Collected data:
_ _ _

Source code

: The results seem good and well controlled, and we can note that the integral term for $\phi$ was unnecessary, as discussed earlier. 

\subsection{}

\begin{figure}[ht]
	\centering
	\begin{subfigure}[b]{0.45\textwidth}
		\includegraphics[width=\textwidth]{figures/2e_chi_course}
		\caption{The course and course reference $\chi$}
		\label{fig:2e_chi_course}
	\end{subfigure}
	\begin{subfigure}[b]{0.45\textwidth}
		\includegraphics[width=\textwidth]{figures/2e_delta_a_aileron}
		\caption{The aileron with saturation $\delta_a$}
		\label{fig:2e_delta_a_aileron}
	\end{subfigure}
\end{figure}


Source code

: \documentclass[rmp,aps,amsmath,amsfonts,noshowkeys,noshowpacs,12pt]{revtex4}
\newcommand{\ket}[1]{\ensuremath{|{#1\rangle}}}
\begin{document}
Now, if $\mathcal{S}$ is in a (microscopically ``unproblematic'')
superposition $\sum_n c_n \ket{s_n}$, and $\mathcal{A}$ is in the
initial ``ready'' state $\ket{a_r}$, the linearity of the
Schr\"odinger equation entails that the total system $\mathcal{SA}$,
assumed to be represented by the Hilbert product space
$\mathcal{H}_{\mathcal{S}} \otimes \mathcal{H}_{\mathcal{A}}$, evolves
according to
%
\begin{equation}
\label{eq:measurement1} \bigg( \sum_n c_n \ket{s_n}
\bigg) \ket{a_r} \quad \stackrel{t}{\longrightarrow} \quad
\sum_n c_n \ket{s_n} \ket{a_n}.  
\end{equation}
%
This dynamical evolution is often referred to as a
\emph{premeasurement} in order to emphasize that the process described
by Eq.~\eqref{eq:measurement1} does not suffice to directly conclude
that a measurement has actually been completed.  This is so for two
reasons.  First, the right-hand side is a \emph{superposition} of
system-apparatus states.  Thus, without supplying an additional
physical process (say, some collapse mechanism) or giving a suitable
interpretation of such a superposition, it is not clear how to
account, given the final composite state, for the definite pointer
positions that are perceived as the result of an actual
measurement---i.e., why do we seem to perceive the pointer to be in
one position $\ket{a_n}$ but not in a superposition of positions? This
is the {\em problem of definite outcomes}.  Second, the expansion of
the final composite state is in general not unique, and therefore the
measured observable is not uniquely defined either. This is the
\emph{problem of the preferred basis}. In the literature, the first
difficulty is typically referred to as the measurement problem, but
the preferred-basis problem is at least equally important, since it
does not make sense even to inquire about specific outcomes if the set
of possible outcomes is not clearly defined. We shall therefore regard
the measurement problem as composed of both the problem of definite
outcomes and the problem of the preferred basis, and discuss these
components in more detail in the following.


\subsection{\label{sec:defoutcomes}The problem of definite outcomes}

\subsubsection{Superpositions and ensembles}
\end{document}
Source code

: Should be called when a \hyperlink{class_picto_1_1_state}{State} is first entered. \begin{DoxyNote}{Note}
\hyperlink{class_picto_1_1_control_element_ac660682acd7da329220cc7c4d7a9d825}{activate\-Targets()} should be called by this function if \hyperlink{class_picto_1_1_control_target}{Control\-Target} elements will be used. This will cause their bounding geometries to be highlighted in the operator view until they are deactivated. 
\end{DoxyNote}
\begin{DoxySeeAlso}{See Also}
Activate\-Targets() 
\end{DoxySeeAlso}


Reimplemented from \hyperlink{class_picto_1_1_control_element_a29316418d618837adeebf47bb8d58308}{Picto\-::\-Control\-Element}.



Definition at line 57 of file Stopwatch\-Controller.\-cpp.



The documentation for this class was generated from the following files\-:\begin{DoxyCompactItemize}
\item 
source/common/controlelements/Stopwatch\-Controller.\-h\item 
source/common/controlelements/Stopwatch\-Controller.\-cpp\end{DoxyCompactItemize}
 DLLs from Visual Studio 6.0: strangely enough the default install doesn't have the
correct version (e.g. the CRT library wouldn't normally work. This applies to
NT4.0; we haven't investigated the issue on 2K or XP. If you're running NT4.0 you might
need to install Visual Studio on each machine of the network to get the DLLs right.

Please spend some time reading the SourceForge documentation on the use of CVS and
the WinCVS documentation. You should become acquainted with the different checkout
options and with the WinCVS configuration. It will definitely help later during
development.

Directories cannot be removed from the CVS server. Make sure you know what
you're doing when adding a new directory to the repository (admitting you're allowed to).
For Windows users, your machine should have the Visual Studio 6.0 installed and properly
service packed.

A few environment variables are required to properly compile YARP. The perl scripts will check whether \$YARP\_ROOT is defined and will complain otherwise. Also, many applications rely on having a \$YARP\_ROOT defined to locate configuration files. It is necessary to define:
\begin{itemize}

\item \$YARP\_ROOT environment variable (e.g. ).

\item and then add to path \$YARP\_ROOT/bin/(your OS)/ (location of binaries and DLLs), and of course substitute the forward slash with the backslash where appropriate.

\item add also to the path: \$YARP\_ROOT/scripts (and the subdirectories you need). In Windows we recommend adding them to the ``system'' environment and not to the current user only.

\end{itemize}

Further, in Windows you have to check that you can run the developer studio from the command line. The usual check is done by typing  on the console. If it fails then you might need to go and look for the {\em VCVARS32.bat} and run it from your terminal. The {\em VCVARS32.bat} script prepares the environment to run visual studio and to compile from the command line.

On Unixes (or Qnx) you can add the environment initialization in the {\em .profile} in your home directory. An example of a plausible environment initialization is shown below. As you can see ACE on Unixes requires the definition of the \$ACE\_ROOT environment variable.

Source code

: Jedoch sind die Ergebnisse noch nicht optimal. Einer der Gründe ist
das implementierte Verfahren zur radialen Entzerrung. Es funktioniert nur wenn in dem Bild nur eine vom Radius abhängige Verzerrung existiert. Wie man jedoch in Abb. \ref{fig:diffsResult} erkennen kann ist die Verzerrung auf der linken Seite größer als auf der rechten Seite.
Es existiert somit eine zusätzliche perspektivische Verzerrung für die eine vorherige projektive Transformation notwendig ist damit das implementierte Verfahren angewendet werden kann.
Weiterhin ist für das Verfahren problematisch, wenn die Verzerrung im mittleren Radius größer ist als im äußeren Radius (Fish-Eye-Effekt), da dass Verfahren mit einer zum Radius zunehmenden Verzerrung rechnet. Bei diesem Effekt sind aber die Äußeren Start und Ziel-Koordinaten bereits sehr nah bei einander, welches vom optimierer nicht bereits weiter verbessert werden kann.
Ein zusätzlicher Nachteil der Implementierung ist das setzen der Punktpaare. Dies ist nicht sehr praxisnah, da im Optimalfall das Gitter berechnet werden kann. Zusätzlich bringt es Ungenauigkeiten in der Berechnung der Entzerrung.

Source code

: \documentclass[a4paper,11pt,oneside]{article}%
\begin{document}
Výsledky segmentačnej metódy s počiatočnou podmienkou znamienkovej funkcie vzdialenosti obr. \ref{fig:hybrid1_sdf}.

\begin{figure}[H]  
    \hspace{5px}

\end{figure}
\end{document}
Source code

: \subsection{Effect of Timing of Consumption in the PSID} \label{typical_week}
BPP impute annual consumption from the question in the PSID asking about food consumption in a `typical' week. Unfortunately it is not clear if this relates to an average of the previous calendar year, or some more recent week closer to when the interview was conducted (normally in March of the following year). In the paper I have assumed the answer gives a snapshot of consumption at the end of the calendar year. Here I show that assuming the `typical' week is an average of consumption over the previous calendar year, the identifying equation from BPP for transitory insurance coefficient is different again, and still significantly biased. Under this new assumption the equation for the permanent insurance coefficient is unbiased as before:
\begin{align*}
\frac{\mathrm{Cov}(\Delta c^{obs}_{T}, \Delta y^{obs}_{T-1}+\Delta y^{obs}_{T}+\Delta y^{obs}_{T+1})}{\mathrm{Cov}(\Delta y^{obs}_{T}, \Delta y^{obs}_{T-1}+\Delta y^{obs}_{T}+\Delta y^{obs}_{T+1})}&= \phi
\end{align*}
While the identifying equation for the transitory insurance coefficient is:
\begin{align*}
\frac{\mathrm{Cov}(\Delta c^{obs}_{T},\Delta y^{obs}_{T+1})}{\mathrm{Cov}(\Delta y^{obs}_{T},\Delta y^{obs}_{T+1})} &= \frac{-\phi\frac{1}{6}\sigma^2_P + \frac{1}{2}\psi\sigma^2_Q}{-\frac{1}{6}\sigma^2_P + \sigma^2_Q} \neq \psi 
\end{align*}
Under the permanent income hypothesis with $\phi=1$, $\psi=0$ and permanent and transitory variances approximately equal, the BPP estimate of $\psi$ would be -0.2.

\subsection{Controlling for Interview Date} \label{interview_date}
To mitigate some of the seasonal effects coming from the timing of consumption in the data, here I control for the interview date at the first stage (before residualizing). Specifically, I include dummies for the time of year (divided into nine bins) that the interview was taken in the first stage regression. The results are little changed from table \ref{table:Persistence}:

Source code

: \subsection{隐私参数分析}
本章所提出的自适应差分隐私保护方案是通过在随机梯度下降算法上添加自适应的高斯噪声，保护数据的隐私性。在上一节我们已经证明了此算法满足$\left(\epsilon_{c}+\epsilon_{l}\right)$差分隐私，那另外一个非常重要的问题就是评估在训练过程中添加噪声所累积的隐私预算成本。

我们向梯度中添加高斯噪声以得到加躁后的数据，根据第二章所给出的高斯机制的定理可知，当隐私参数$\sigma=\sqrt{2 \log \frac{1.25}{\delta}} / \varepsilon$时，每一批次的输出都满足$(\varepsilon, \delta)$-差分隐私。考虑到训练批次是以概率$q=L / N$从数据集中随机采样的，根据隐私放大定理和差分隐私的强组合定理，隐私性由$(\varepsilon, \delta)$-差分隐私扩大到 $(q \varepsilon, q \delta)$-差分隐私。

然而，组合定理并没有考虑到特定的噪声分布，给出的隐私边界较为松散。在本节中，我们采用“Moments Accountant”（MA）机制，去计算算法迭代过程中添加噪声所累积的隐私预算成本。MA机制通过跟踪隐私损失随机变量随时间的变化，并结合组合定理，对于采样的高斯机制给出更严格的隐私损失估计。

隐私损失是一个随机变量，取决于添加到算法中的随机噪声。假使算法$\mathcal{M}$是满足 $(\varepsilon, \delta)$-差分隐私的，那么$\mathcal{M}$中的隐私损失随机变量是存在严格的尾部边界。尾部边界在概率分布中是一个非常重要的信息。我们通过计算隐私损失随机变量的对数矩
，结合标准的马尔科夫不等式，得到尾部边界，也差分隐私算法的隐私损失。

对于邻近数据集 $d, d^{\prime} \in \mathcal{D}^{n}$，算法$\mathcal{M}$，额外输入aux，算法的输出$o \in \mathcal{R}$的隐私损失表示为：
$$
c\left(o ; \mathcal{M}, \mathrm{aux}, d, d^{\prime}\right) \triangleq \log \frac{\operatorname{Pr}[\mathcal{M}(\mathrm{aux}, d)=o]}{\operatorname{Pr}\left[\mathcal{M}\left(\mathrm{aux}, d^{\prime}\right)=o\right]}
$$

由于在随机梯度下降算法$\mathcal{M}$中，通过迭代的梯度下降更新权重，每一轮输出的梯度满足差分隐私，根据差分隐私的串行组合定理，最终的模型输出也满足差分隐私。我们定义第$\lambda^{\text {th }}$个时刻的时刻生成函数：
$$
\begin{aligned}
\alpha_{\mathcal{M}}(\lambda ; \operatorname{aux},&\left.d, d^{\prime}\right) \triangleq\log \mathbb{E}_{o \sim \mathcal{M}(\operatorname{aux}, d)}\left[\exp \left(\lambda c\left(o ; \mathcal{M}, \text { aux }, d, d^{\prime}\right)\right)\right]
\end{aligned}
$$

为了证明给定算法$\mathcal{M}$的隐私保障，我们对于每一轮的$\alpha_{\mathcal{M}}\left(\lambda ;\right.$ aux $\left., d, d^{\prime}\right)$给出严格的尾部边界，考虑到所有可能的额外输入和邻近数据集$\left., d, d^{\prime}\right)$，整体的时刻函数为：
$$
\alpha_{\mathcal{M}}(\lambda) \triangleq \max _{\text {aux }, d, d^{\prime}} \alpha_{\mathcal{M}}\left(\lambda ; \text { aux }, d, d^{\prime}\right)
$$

_ _ _

WORK TASK:
In the data above, each line holding "preferred" is to be found and copied.

TASK OUTPUT:
\emph{problem of the preferred basis}. In the literature, the first
the preferred-basis problem is at least equally important, since it
outcomes and the problem of the preferred basis, and discuss these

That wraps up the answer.